** RECORD SET follows **

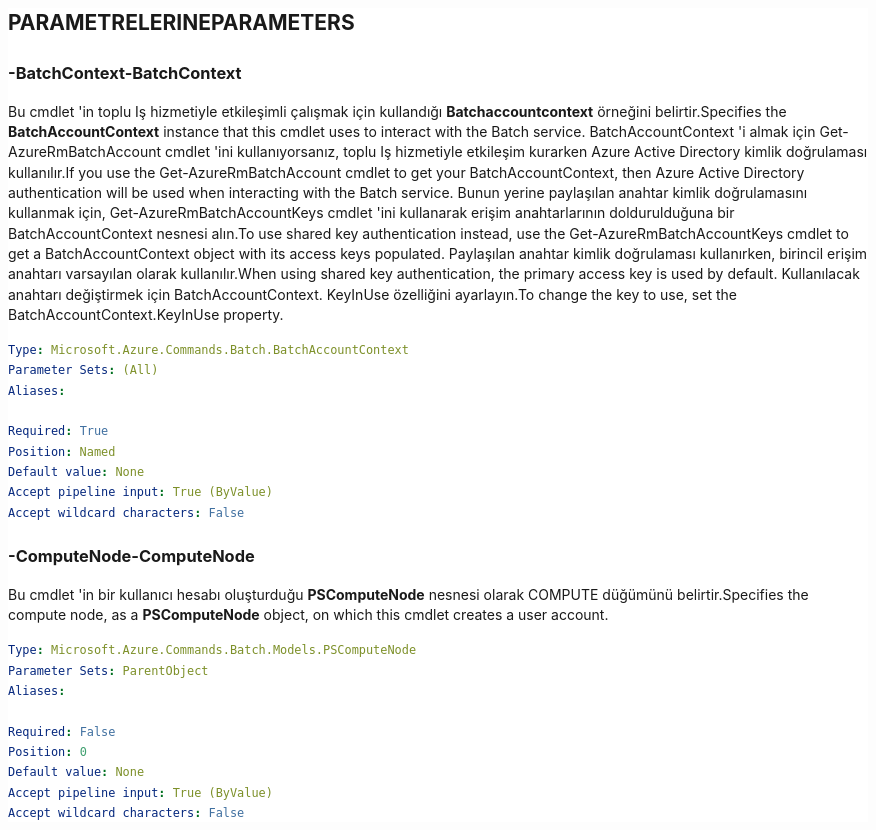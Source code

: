 ## <span data-ttu-id="b35fb-119">PARAMETRELERINE</span><span class="sxs-lookup"><span data-stu-id="b35fb-119">PARAMETERS</span></span>

### <span data-ttu-id="b35fb-120">-BatchContext</span><span class="sxs-lookup"><span data-stu-id="b35fb-120">-BatchContext</span></span>
<span data-ttu-id="b35fb-121">Bu cmdlet 'in toplu Iş hizmetiyle etkileşimli çalışmak için kullandığı **Batchaccountcontext** örneğini belirtir.</span><span class="sxs-lookup"><span data-stu-id="b35fb-121">Specifies the **BatchAccountContext** instance that this cmdlet uses to interact with the Batch service.</span></span>
<span data-ttu-id="b35fb-122">BatchAccountContext 'i almak için Get-AzureRmBatchAccount cmdlet 'ini kullanıyorsanız, toplu Iş hizmetiyle etkileşim kurarken Azure Active Directory kimlik doğrulaması kullanılır.</span><span class="sxs-lookup"><span data-stu-id="b35fb-122">If you use the Get-AzureRmBatchAccount cmdlet to get your BatchAccountContext, then Azure Active Directory authentication will be used when interacting with the Batch service.</span></span> <span data-ttu-id="b35fb-123">Bunun yerine paylaşılan anahtar kimlik doğrulamasını kullanmak için, Get-AzureRmBatchAccountKeys cmdlet 'ini kullanarak erişim anahtarlarının doldurulduğuna bir BatchAccountContext nesnesi alın.</span><span class="sxs-lookup"><span data-stu-id="b35fb-123">To use shared key authentication instead, use the Get-AzureRmBatchAccountKeys cmdlet to get a BatchAccountContext object with its access keys populated.</span></span> <span data-ttu-id="b35fb-124">Paylaşılan anahtar kimlik doğrulaması kullanırken, birincil erişim anahtarı varsayılan olarak kullanılır.</span><span class="sxs-lookup"><span data-stu-id="b35fb-124">When using shared key authentication, the primary access key is used by default.</span></span> <span data-ttu-id="b35fb-125">Kullanılacak anahtarı değiştirmek için BatchAccountContext. KeyInUse özelliğini ayarlayın.</span><span class="sxs-lookup"><span data-stu-id="b35fb-125">To change the key to use, set the BatchAccountContext.KeyInUse property.</span></span>

```yaml
Type: Microsoft.Azure.Commands.Batch.BatchAccountContext
Parameter Sets: (All)
Aliases:

Required: True
Position: Named
Default value: None
Accept pipeline input: True (ByValue)
Accept wildcard characters: False
```

### <span data-ttu-id="b35fb-126">-ComputeNode</span><span class="sxs-lookup"><span data-stu-id="b35fb-126">-ComputeNode</span></span>
<span data-ttu-id="b35fb-127">Bu cmdlet 'in bir kullanıcı hesabı oluşturduğu **PSComputeNode** nesnesi olarak COMPUTE düğümünü belirtir.</span><span class="sxs-lookup"><span data-stu-id="b35fb-127">Specifies the compute node, as a **PSComputeNode** object, on which this cmdlet creates a user account.</span></span>

```yaml
Type: Microsoft.Azure.Commands.Batch.Models.PSComputeNode
Parameter Sets: ParentObject
Aliases:

Required: False
Position: 0
Default value: None
Accept pipeline input: True (ByValue)
Accept wildcard characters: False
```
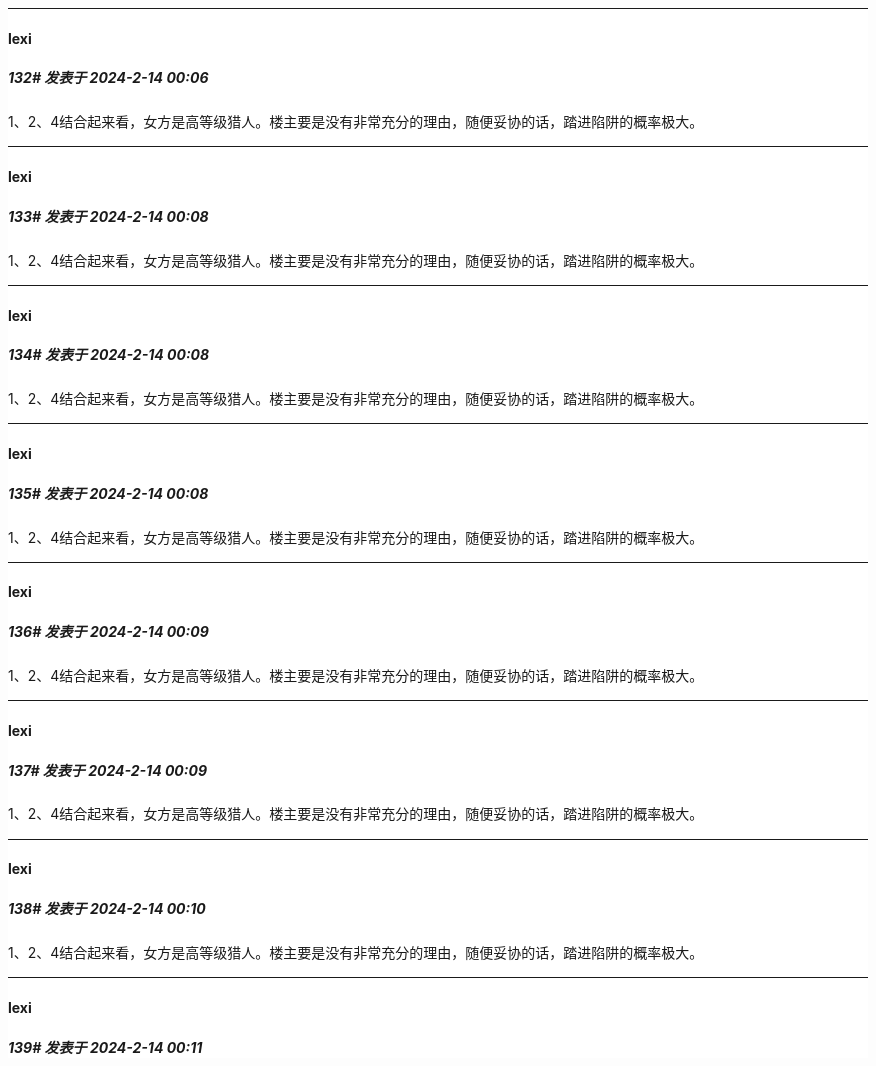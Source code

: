 *****

####  lexi  
##### 132#       发表于 2024-2-14 00:06

1、2、4结合起来看，女方是高等级猎人。楼主要是没有非常充分的理由，随便妥协的话，踏进陷阱的概率极大。

*****

####  lexi  
##### 133#       发表于 2024-2-14 00:08

1、2、4结合起来看，女方是高等级猎人。楼主要是没有非常充分的理由，随便妥协的话，踏进陷阱的概率极大。

*****

####  lexi  
##### 134#       发表于 2024-2-14 00:08

1、2、4结合起来看，女方是高等级猎人。楼主要是没有非常充分的理由，随便妥协的话，踏进陷阱的概率极大。

*****

####  lexi  
##### 135#       发表于 2024-2-14 00:08

1、2、4结合起来看，女方是高等级猎人。楼主要是没有非常充分的理由，随便妥协的话，踏进陷阱的概率极大。

*****

####  lexi  
##### 136#       发表于 2024-2-14 00:09

1、2、4结合起来看，女方是高等级猎人。楼主要是没有非常充分的理由，随便妥协的话，踏进陷阱的概率极大。

*****

####  lexi  
##### 137#       发表于 2024-2-14 00:09

1、2、4结合起来看，女方是高等级猎人。楼主要是没有非常充分的理由，随便妥协的话，踏进陷阱的概率极大。

*****

####  lexi  
##### 138#       发表于 2024-2-14 00:10

1、2、4结合起来看，女方是高等级猎人。楼主要是没有非常充分的理由，随便妥协的话，踏进陷阱的概率极大。

*****

####  lexi  
##### 139#       发表于 2024-2-14 00:11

** End of RECORD SET **

WHAT IS EXPECTED
The answer must be the listing above, restated word for word, with no images in it.

ANSWER BOX
Source code

: ## <span data-ttu-id="b35fb-119">PARAMETRELERINE</span><span class="sxs-lookup"><span data-stu-id="b35fb-119">PARAMETERS</span></span>

### <span data-ttu-id="b35fb-120">-BatchContext</span><span class="sxs-lookup"><span data-stu-id="b35fb-120">-BatchContext</span></span>
<span data-ttu-id="b35fb-121">Bu cmdlet 'in toplu Iş hizmetiyle etkileşimli çalışmak için kullandığı **Batchaccountcontext** örneğini belirtir.</span><span class="sxs-lookup"><span data-stu-id="b35fb-121">Specifies the **BatchAccountContext** instance that this cmdlet uses to interact with the Batch service.</span></span>
<span data-ttu-id="b35fb-122">BatchAccountContext 'i almak için Get-AzureRmBatchAccount cmdlet 'ini kullanıyorsanız, toplu Iş hizmetiyle etkileşim kurarken Azure Active Directory kimlik doğrulaması kullanılır.</span><span class="sxs-lookup"><span data-stu-id="b35fb-122">If you use the Get-AzureRmBatchAccount cmdlet to get your BatchAccountContext, then Azure Active Directory authentication will be used when interacting with the Batch service.</span></span> <span data-ttu-id="b35fb-123">Bunun yerine paylaşılan anahtar kimlik doğrulamasını kullanmak için, Get-AzureRmBatchAccountKeys cmdlet 'ini kullanarak erişim anahtarlarının doldurulduğuna bir BatchAccountContext nesnesi alın.</span><span class="sxs-lookup"><span data-stu-id="b35fb-123">To use shared key authentication instead, use the Get-AzureRmBatchAccountKeys cmdlet to get a BatchAccountContext object with its access keys populated.</span></span> <span data-ttu-id="b35fb-124">Paylaşılan anahtar kimlik doğrulaması kullanırken, birincil erişim anahtarı varsayılan olarak kullanılır.</span><span class="sxs-lookup"><span data-stu-id="b35fb-124">When using shared key authentication, the primary access key is used by default.</span></span> <span data-ttu-id="b35fb-125">Kullanılacak anahtarı değiştirmek için BatchAccountContext. KeyInUse özelliğini ayarlayın.</span><span class="sxs-lookup"><span data-stu-id="b35fb-125">To change the key to use, set the BatchAccountContext.KeyInUse property.</span></span>

```yaml
Type: Microsoft.Azure.Commands.Batch.BatchAccountContext
Parameter Sets: (All)
Aliases:

Required: True
Position: Named
Default value: None
Accept pipeline input: True (ByValue)
Accept wildcard characters: False
```

### <span data-ttu-id="b35fb-126">-ComputeNode</span><span class="sxs-lookup"><span data-stu-id="b35fb-126">-ComputeNode</span></span>
<span data-ttu-id="b35fb-127">Bu cmdlet 'in bir kullanıcı hesabı oluşturduğu **PSComputeNode** nesnesi olarak COMPUTE düğümünü belirtir.</span><span class="sxs-lookup"><span data-stu-id="b35fb-127">Specifies the compute node, as a **PSComputeNode** object, on which this cmdlet creates a user account.</span></span>

```yaml
Type: Microsoft.Azure.Commands.Batch.Models.PSComputeNode
Parameter Sets: ParentObject
Aliases:

Required: False
Position: 0
Default value: None
Accept pipeline input: True (ByValue)
Accept wildcard characters: False
```
Source code

: *****

####  lexi  
##### 132#       发表于 2024-2-14 00:06

1、2、4结合起来看，女方是高等级猎人。楼主要是没有非常充分的理由，随便妥协的话，踏进陷阱的概率极大。

*****

####  lexi  
##### 133#       发表于 2024-2-14 00:08

1、2、4结合起来看，女方是高等级猎人。楼主要是没有非常充分的理由，随便妥协的话，踏进陷阱的概率极大。

*****

####  lexi  
##### 134#       发表于 2024-2-14 00:08

1、2、4结合起来看，女方是高等级猎人。楼主要是没有非常充分的理由，随便妥协的话，踏进陷阱的概率极大。

*****

####  lexi  
##### 135#       发表于 2024-2-14 00:08

1、2、4结合起来看，女方是高等级猎人。楼主要是没有非常充分的理由，随便妥协的话，踏进陷阱的概率极大。

*****

####  lexi  
##### 136#       发表于 2024-2-14 00:09

1、2、4结合起来看，女方是高等级猎人。楼主要是没有非常充分的理由，随便妥协的话，踏进陷阱的概率极大。

*****

####  lexi  
##### 137#       发表于 2024-2-14 00:09

1、2、4结合起来看，女方是高等级猎人。楼主要是没有非常充分的理由，随便妥协的话，踏进陷阱的概率极大。

*****

####  lexi  
##### 138#       发表于 2024-2-14 00:10

1、2、4结合起来看，女方是高等级猎人。楼主要是没有非常充分的理由，随便妥协的话，踏进陷阱的概率极大。

*****

####  lexi  
##### 139#       发表于 2024-2-14 00:11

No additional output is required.